Fig. 3.

Small RNA sequencing identifies miRNAs enriched in neural crest progenitors. (A) Electroporation scheme for injection of neural crest or neural plate enhancer reporters in HH4 embryos. Transverse sections of embryos electroporated with the neural crest reporter Tfap2aE1:eGFP or the neural plate reporter N2:eGFP and Tfap2aE2.7:mCherry for exclusion of Sox2-positive neural crest cells. (B) Heatmap displaying the top significantly differentially expressed (P adj. <0.05) miRNAs between neural crest and neural plate cells. Expression levels are z-score normalized. (C) Volcano plot displaying differentially expressed miRNAs between neural crest and neural plate cells. Dotted lines represent log2 fold change and P value thresholds (P value <0.01, log2 fold change greater than or less than 1.5) for differentially expressed miRNAs. miRNAs of interest are labeled based on P value <0.001. (D) Quantitative RT-PCR for top 10 differentially expressed miRNAs in the neural crest compared to the neural plate. miR-18b serves as a negative control that should not be enriched in the neural crest relative to the neural plate. (E) miRPath analysis for top 10 neural crest-enriched miRNAs suggests several gene targets in the FGF signaling cascade (PI3K-Akt and MAPK).
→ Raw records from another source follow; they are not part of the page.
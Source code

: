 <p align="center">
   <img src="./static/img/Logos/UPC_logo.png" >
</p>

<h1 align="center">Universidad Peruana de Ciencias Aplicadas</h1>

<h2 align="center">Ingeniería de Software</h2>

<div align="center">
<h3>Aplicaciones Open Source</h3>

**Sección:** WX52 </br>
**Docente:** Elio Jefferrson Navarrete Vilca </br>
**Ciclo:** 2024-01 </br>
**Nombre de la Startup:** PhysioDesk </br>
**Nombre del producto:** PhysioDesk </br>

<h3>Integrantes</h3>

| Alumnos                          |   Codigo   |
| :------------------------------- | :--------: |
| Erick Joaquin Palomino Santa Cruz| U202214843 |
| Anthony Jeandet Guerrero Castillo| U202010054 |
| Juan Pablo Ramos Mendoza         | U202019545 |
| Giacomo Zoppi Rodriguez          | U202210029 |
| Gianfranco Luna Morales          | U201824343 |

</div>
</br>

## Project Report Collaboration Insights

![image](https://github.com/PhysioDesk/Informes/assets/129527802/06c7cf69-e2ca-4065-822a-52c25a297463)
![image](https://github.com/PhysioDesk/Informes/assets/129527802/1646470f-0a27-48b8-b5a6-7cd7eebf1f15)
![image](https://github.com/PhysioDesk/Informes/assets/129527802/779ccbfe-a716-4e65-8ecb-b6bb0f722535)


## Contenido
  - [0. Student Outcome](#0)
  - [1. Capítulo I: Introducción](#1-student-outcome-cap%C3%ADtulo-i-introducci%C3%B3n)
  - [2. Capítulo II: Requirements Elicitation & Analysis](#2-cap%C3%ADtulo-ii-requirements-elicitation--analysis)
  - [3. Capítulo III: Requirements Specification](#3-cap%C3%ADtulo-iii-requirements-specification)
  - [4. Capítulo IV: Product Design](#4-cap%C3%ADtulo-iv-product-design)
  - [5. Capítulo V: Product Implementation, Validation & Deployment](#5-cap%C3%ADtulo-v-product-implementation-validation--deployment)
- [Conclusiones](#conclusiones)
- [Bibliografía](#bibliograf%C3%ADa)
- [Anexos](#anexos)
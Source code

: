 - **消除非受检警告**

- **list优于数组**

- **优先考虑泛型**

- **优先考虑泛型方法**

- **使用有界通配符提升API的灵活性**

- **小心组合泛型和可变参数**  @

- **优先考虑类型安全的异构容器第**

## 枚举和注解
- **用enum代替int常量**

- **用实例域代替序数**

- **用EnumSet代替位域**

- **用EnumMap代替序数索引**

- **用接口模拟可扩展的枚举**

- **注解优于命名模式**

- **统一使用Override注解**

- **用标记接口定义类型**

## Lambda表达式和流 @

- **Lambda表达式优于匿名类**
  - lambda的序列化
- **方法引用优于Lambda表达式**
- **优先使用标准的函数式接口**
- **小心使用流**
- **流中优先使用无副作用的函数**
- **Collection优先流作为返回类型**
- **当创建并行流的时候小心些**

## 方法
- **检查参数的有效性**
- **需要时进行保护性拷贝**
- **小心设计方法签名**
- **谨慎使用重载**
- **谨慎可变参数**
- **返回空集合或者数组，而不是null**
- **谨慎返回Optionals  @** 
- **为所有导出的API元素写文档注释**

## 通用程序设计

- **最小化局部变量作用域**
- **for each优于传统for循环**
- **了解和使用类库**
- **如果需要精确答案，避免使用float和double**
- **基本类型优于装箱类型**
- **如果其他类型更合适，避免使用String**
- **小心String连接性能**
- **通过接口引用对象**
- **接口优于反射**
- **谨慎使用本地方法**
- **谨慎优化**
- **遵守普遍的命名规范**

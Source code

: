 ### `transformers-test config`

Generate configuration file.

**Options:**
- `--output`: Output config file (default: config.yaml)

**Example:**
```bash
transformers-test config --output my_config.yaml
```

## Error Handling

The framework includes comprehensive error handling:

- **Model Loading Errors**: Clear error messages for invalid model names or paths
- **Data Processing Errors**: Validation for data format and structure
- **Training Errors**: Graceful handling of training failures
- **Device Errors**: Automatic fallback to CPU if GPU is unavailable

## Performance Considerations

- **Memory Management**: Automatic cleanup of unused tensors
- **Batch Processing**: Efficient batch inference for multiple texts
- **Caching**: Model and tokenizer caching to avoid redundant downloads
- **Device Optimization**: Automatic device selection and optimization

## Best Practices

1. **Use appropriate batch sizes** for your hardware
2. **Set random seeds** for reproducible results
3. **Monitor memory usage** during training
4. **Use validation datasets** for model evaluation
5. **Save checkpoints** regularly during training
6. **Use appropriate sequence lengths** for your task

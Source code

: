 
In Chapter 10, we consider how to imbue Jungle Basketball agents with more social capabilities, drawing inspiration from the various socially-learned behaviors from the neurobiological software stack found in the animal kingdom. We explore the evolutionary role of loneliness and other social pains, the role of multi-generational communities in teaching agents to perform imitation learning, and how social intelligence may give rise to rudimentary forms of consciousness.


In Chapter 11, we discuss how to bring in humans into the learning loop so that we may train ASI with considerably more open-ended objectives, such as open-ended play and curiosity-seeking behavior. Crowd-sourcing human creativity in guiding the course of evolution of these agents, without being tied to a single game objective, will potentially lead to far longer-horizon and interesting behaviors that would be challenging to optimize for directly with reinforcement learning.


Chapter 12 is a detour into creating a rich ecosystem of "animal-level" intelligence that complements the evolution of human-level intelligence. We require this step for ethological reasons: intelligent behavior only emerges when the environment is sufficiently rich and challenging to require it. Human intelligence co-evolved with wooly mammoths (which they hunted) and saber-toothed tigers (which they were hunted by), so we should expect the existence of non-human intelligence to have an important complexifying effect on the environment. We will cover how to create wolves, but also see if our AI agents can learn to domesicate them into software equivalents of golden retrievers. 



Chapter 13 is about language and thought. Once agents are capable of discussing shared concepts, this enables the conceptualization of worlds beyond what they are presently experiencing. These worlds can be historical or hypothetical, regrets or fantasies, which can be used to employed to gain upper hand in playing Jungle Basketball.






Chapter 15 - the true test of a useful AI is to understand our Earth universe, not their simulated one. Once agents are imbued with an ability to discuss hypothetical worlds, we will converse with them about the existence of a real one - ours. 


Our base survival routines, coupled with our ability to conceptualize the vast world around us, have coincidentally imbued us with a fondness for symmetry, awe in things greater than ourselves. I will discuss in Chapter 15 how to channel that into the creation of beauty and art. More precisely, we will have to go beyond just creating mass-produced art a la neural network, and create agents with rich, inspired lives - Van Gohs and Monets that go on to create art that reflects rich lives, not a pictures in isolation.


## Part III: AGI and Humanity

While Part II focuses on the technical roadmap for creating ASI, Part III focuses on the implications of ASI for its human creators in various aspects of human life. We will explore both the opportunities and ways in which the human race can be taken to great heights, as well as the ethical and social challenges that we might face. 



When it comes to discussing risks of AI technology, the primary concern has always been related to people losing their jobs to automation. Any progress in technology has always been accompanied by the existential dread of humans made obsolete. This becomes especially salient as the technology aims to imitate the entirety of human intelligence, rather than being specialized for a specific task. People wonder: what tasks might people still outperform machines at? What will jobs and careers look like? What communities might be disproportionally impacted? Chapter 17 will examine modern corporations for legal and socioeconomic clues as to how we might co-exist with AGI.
The plot shows the top 10 KEGG pathways identified in this analysis. (F) Intensity ratio (MA) plot from differential gene expression analysis between the neural crest and neural plate utilized in miRNA target prediction pipeline. (G) Confidently predicted neural crest miRNA gene targets within the FGF signaling pathway. Error bars in D represent the SD. HH, Hamburger and Hamilton; n.s., not significant. *P ≤ 0.05, **P ≤ 0.01, ***P ≤ 0.001, ****P ≤ 0.0001. Scale bar, 50 μM in (A).